La ceremonia era en el gimnasio, estaba todo decorado con los colores representativos de la escuela: azul y dorado. Similar al uniforme, aunque de dorado solo tenía el escudo.

Me senté cerca a unos compañeros de clase. Estábamos en las gradas, para tener vista desde arriba, dejé dos asientos de distancia por si Rose llegaba.

Cuando quedaban solo cinco minutos y los asientos de mi lado ya se habían ocupado, no me quedó más remedio que presenciar la celebración sola. Mi hermana también había llegado, luciendo mi chompa, se encontraba un par de graderías más abajo.

Habló el director. Aplaudimos. Habló la subdirectora. Aplaudimos. Daba igual quien balbuceara frente al micrófono, todos aplaudíamos. Cuando todos terminaron sus agradecimientos, hizo aparición el elenco de danza.

Eso explicaba la ausencia de Rose, ella bailaba. Y vaya que lo hacía bien. Vestían completamente de negro y hacían pasos que yo jamás sería capaz de hacer. Su baile duró casi diez minutos. La gente parecía entretenida. Unos cuantos padres de familia grababan emocionados la presentación de sus hijos. Entre ellos busqué a la familia de Rose, pero nada. Los padres de ella no habían ido a verla.
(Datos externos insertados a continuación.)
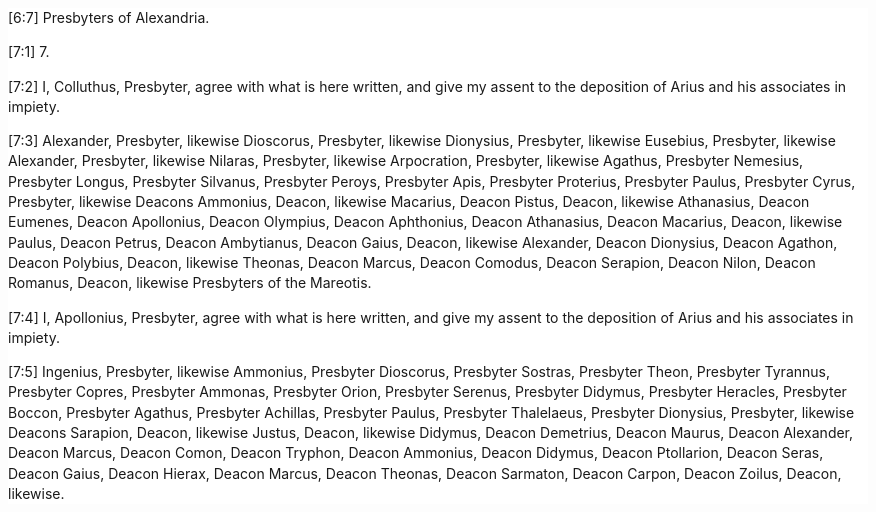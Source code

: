 [6:7] Presbyters of Alexandria.

[7:1] 7.

[7:2] I, Colluthus, Presbyter, agree with what is here written, and give my assent to the deposition of Arius and his associates in impiety.

[7:3] Alexander, Presbyter, likewise  Dioscorus, Presbyter, likewise  Dionysius, Presbyter, likewise  Eusebius, Presbyter, likewise  Alexander, Presbyter, likewise  Nilaras, Presbyter, likewise  Arpocration, Presbyter, likewise  Agathus, Presbyter  Nemesius, Presbyter  Longus, Presbyter  Silvanus, Presbyter  Peroys, Presbyter  Apis, Presbyter  Proterius, Presbyter  Paulus, Presbyter  Cyrus, Presbyter, likewise  Deacons  Ammonius, Deacon, likewise  Macarius, Deacon  Pistus, Deacon, likewise  Athanasius, Deacon  Eumenes, Deacon  Apollonius, Deacon  Olympius, Deacon  Aphthonius, Deacon  Athanasius, Deacon  Macarius, Deacon, likewise  Paulus, Deacon  Petrus, Deacon  Ambytianus, Deacon  Gaius, Deacon, likewise  Alexander, Deacon  Dionysius, Deacon  Agathon, Deacon  Polybius, Deacon, likewise  Theonas, Deacon  Marcus, Deacon  Comodus, Deacon  Serapion, Deacon  Nilon, Deacon  Romanus, Deacon, likewise  Presbyters of the Mareotis.

[7:4] I, Apollonius, Presbyter, agree with what is here written, and give my assent to the deposition of Arius and his associates in impiety.

[7:5] Ingenius, Presbyter, likewise  Ammonius, Presbyter  Dioscorus, Presbyter  Sostras, Presbyter  Theon, Presbyter  Tyrannus, Presbyter  Copres, Presbyter  Ammonas, Presbyter  Orion, Presbyter  Serenus, Presbyter  Didymus, Presbyter  Heracles, Presbyter  Boccon, Presbyter  Agathus, Presbyter  Achillas, Presbyter  Paulus, Presbyter  Thalelaeus, Presbyter  Dionysius, Presbyter, likewise  Deacons  Sarapion, Deacon, likewise  Justus, Deacon, likewise  Didymus, Deacon  Demetrius, Deacon  Maurus, Deacon  Alexander, Deacon  Marcus, Deacon  Comon, Deacon  Tryphon, Deacon  Ammonius, Deacon  Didymus, Deacon  Ptollarion, Deacon  Seras, Deacon  Gaius, Deacon  Hierax, Deacon  Marcus, Deacon  Theonas, Deacon  Sarmaton, Deacon  Carpon, Deacon  Zoilus, Deacon, likewise.

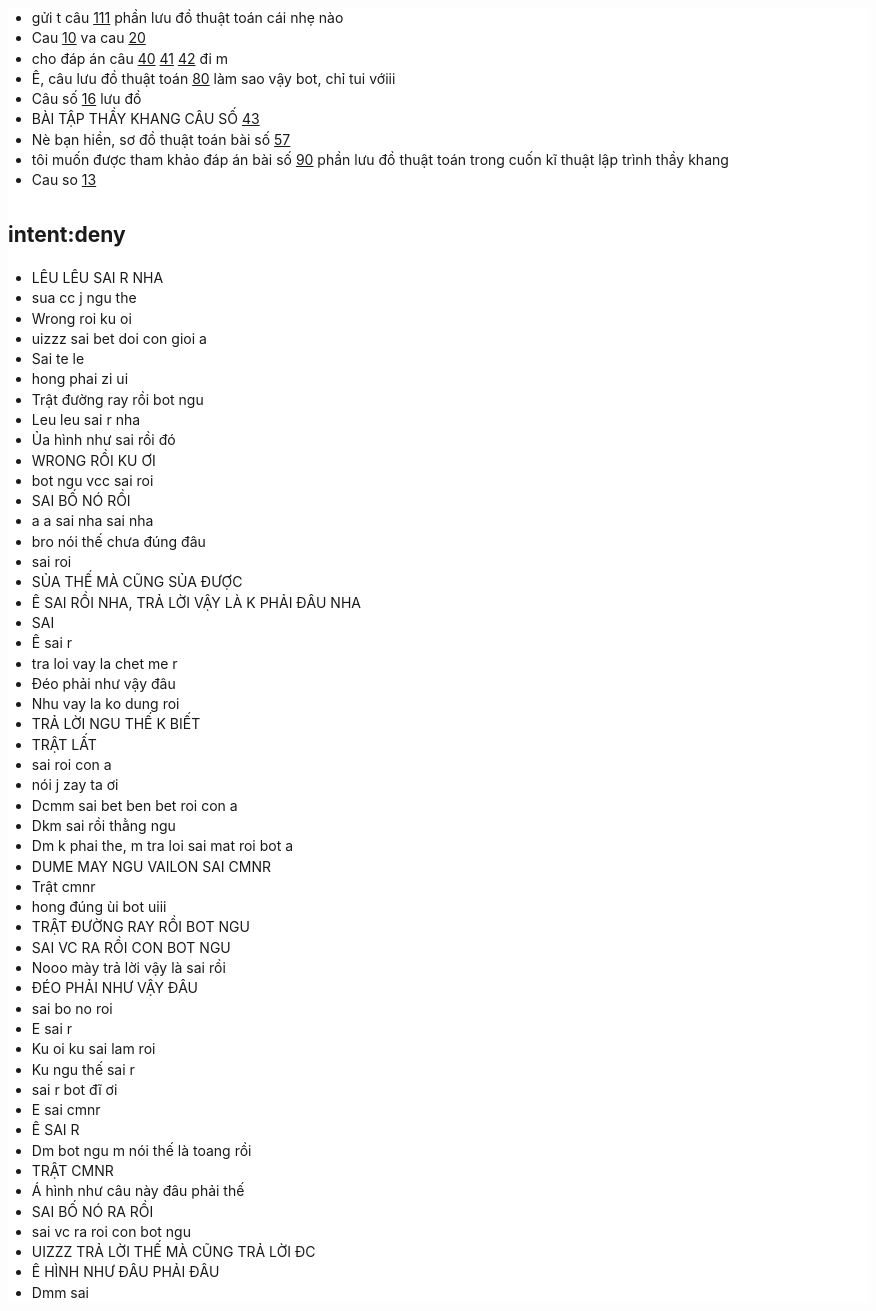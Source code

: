 - gửi t câu [111](flowchart_quest_num) phần lưu đồ thuật toán cái nhẹ nào
- Cau [10](flowchart_quest_num) va cau [20](flowchart_quest_num)
- cho đáp án câu [40](flowchart_quest_num) [41](flowchart_quest_num) [42](flowchart_quest_num) đi m
- Ê, câu lưu đồ thuật toán [80](flowchart_quest_num) làm sao vậy bot, chỉ tui vớiii
- Câu số [16](flowchart_quest_num) lưu đồ
- BÀI TẬP THẦY KHANG CÂU SỐ [43](flowchart_quest_num)
- Nè bạn hiền, sơ đồ thuật toán bài số [57](flowchart_quest_num)
- tôi muốn được tham khảo đáp án bài số [90](flowchart_quest_num) phần lưu đồ thuật toán trong cuốn kĩ thuật lập trình thầy khang
- Cau so [13](flowchart_quest_num)

## intent:deny
- LÊU LÊU SAI R NHA
- sua cc j ngu the
- Wrong roi ku oi
- uizzz sai bet doi con gioi a
- Sai te le
- hong phai zi ui
- Trật đường ray rồi bot ngu
- Leu leu sai r nha
- Ủa hình như sai rồi đó
- WRONG RỒI KU ƠI
- bot ngu vcc sai roi
- SAI BỐ NÓ RỒI
- a a sai nha sai nha
- bro nói thế chưa đúng đâu
- sai roi
- SỦA THẾ MÀ CŨNG SỦA ĐƯỢC
- Ê SAI RỒI NHA, TRẢ LỜI VẬY LÀ K PHẢI ĐÂU NHA
- SAI
- Ê sai r
- tra loi vay la chet me r
- Đéo phải như vậy đâu
- Nhu vay la ko dung roi
- TRẢ LỜI NGU THẾ K BIẾT
- TRẬT LẤT
- sai roi con a
- nói j zay ta ơi
- Dcmm sai bet ben bet roi con a
- Dkm sai rồi thằng ngu
- Dm k phai the, m tra loi sai mat roi bot a
- DUME MAY NGU VAILON SAI CMNR
- Trật cmnr
- hong đúng ùi bot uiii
- TRẬT ĐƯỜNG RAY RỒI BOT NGU
- SAI VC RA RỒI CON BOT NGU
- Nooo mày trả lời vậy là sai rồi
- ĐÉO PHẢI NHƯ VẬY ĐÂU
- sai bo no roi
- E sai r
- Ku oi ku sai lam roi
- Ku ngu thế sai r
- sai r bot đĩ ơi
- E sai cmnr
- Ê SAI R
- Dm bot ngu m nói thế là toang rồi
- TRẬT CMNR
- Á hình như câu này đâu phải thế
- SAI BỐ NÓ RA RỒI
- sai vc ra roi con bot ngu
- UIZZZ TRẢ LỜI THẾ MÀ CŨNG TRẢ LỜI ĐC
- Ê HÌNH NHƯ ĐÂU PHẢI ĐÂU
- Dmm sai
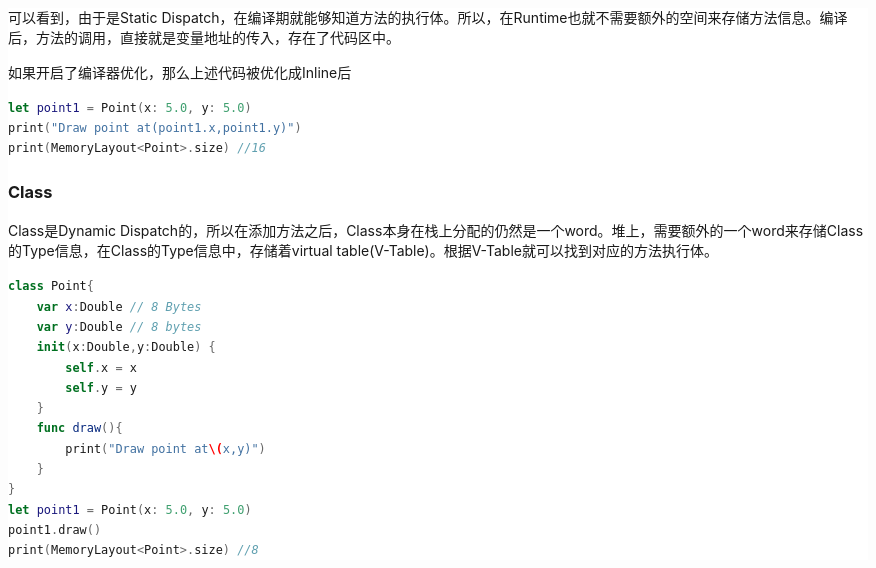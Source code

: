 可以看到，由于是Static Dispatch，在编译期就能够知道方法的执行体。所以，在Runtime也就不需要额外的空间来存储方法信息。编译后，方法的调用，直接就是变量地址的传入，存在了代码区中。

如果开启了编译器优化，那么上述代码被优化成Inline后

```swift
let point1 = Point(x: 5.0, y: 5.0) 
print("Draw point at(point1.x,point1.y)")
print(MemoryLayout<Point>.size) //16 
```

### Class

Class是Dynamic Dispatch的，所以在添加方法之后，Class本身在栈上分配的仍然是一个word。堆上，需要额外的一个word来存储Class的Type信息，在Class的Type信息中，存储着virtual table(V-Table)。根据V-Table就可以找到对应的方法执行体。

```swift
class Point{
    var x:Double // 8 Bytes
    var y:Double // 8 bytes
    init(x:Double,y:Double) {
        self.x = x
        self.y = y
    }
    func draw(){
        print("Draw point at\(x,y)")
    }
}
let point1 = Point(x: 5.0, y: 5.0)
point1.draw()
print(MemoryLayout<Point>.size) //8
```
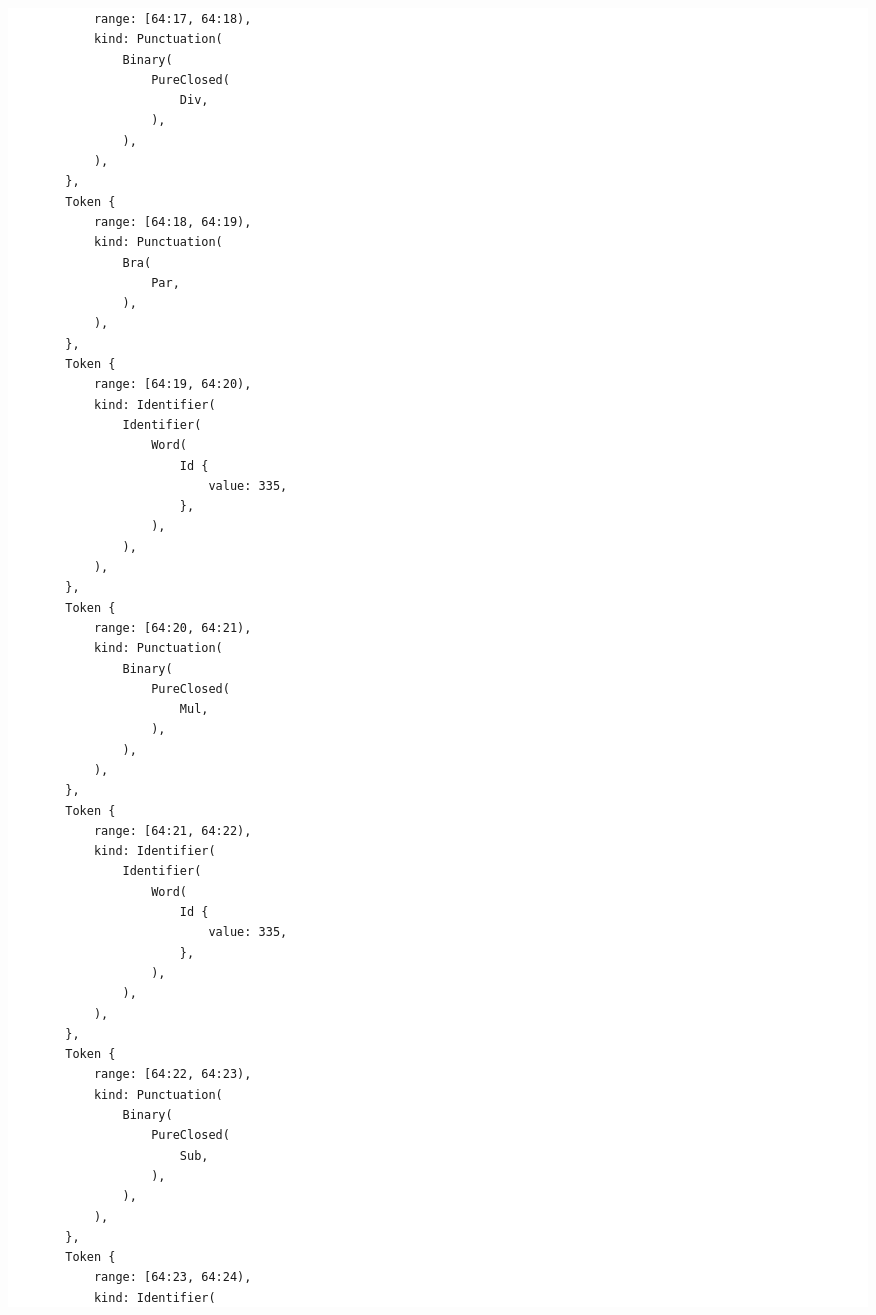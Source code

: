                 range: [64:17, 64:18),
                kind: Punctuation(
                    Binary(
                        PureClosed(
                            Div,
                        ),
                    ),
                ),
            },
            Token {
                range: [64:18, 64:19),
                kind: Punctuation(
                    Bra(
                        Par,
                    ),
                ),
            },
            Token {
                range: [64:19, 64:20),
                kind: Identifier(
                    Identifier(
                        Word(
                            Id {
                                value: 335,
                            },
                        ),
                    ),
                ),
            },
            Token {
                range: [64:20, 64:21),
                kind: Punctuation(
                    Binary(
                        PureClosed(
                            Mul,
                        ),
                    ),
                ),
            },
            Token {
                range: [64:21, 64:22),
                kind: Identifier(
                    Identifier(
                        Word(
                            Id {
                                value: 335,
                            },
                        ),
                    ),
                ),
            },
            Token {
                range: [64:22, 64:23),
                kind: Punctuation(
                    Binary(
                        PureClosed(
                            Sub,
                        ),
                    ),
                ),
            },
            Token {
                range: [64:23, 64:24),
                kind: Identifier(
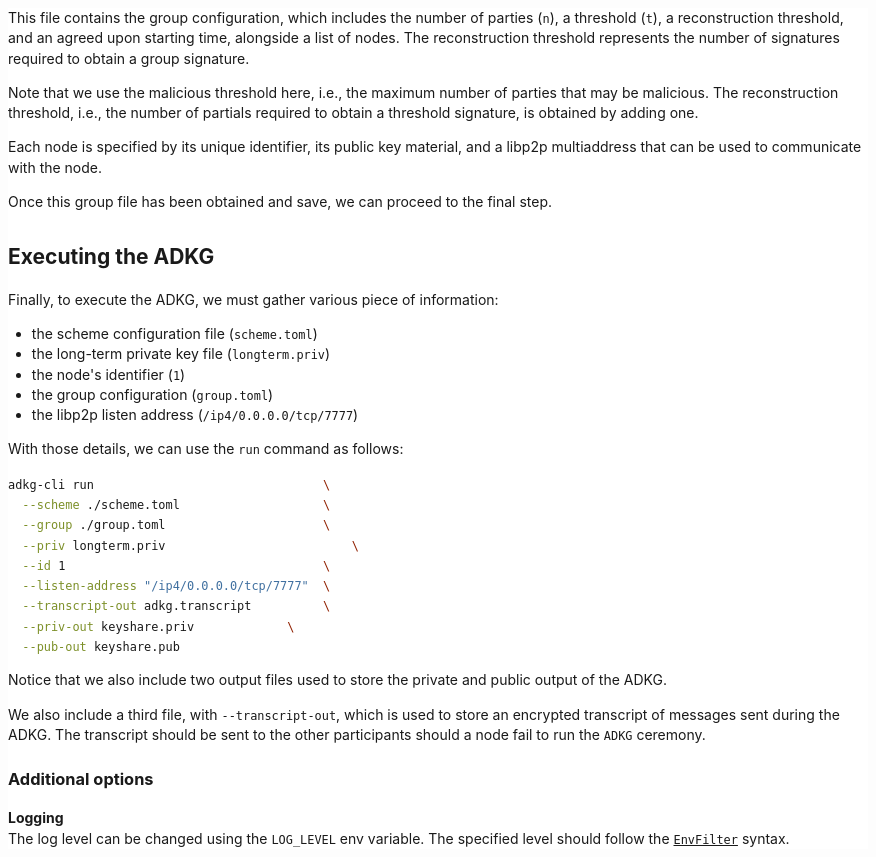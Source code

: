 This file contains the group configuration, which includes the number of parties (`n`), a threshold (`t`), a
reconstruction threshold, and an agreed upon starting time, alongside a list of nodes.
The reconstruction threshold represents the number of signatures required to obtain a group signature.

Note that we use the malicious threshold here, i.e., the maximum number of parties that may be malicious.
The reconstruction threshold, i.e., the number of partials required to obtain a threshold signature, is obtained by
adding one.

Each node is specified by its unique identifier, its public key material, and a libp2p multiaddress that can be used to
communicate with the node.

Once this group file has been obtained and save, we can proceed to the final step.

## Executing the ADKG

Finally, to execute the ADKG, we must gather various piece of information:

- the scheme configuration file (`scheme.toml`)
- the long-term private key file (`longterm.priv`)
- the node's identifier (`1`)
- the group configuration (`group.toml`)
- the libp2p listen address (`/ip4/0.0.0.0/tcp/7777`)

With those details, we can use the `run` command as follows:

```bash
adkg-cli run                                \
  --scheme ./scheme.toml                    \
  --group ./group.toml                      \
  --priv longterm.priv                          \
  --id 1                                    \
  --listen-address "/ip4/0.0.0.0/tcp/7777"  \
  --transcript-out adkg.transcript          \
  --priv-out keyshare.priv             \
  --pub-out keyshare.pub 
```

Notice that we also include two output files used to store the private and public output of the ADKG.

We also include a third file, with `--transcript-out`, which is used to store an encrypted transcript of messages sent
during the ADKG.
The transcript should be sent to the other participants should a node fail to run the `ADKG` ceremony.

### Additional options

**Logging**\
The log level can be changed using the `LOG_LEVEL` env variable.
The specified level should follow the [
`EnvFilter`](https://docs.rs/tracing-subscriber/latest/tracing_subscriber/filter/struct.EnvFilter.html#directives)
syntax.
Cuando terminaron, bajé de las graderías y la seguí a toda prisa.

—¡Rose! —exclamé evitando que se fuera con los demás bailarines—. Lo hiciste increíble.

—Ella tiene mucha razón —dijo una voz aguda. Era la novia de Rose.

Me aparté a un lado para que pudieran abrazarse. Su abrazo era poderoso. Transmitían más de lo que podría explicar con palabras. Sentía el amor en el aire, un amor puro y desinteresado. Un bonito amor.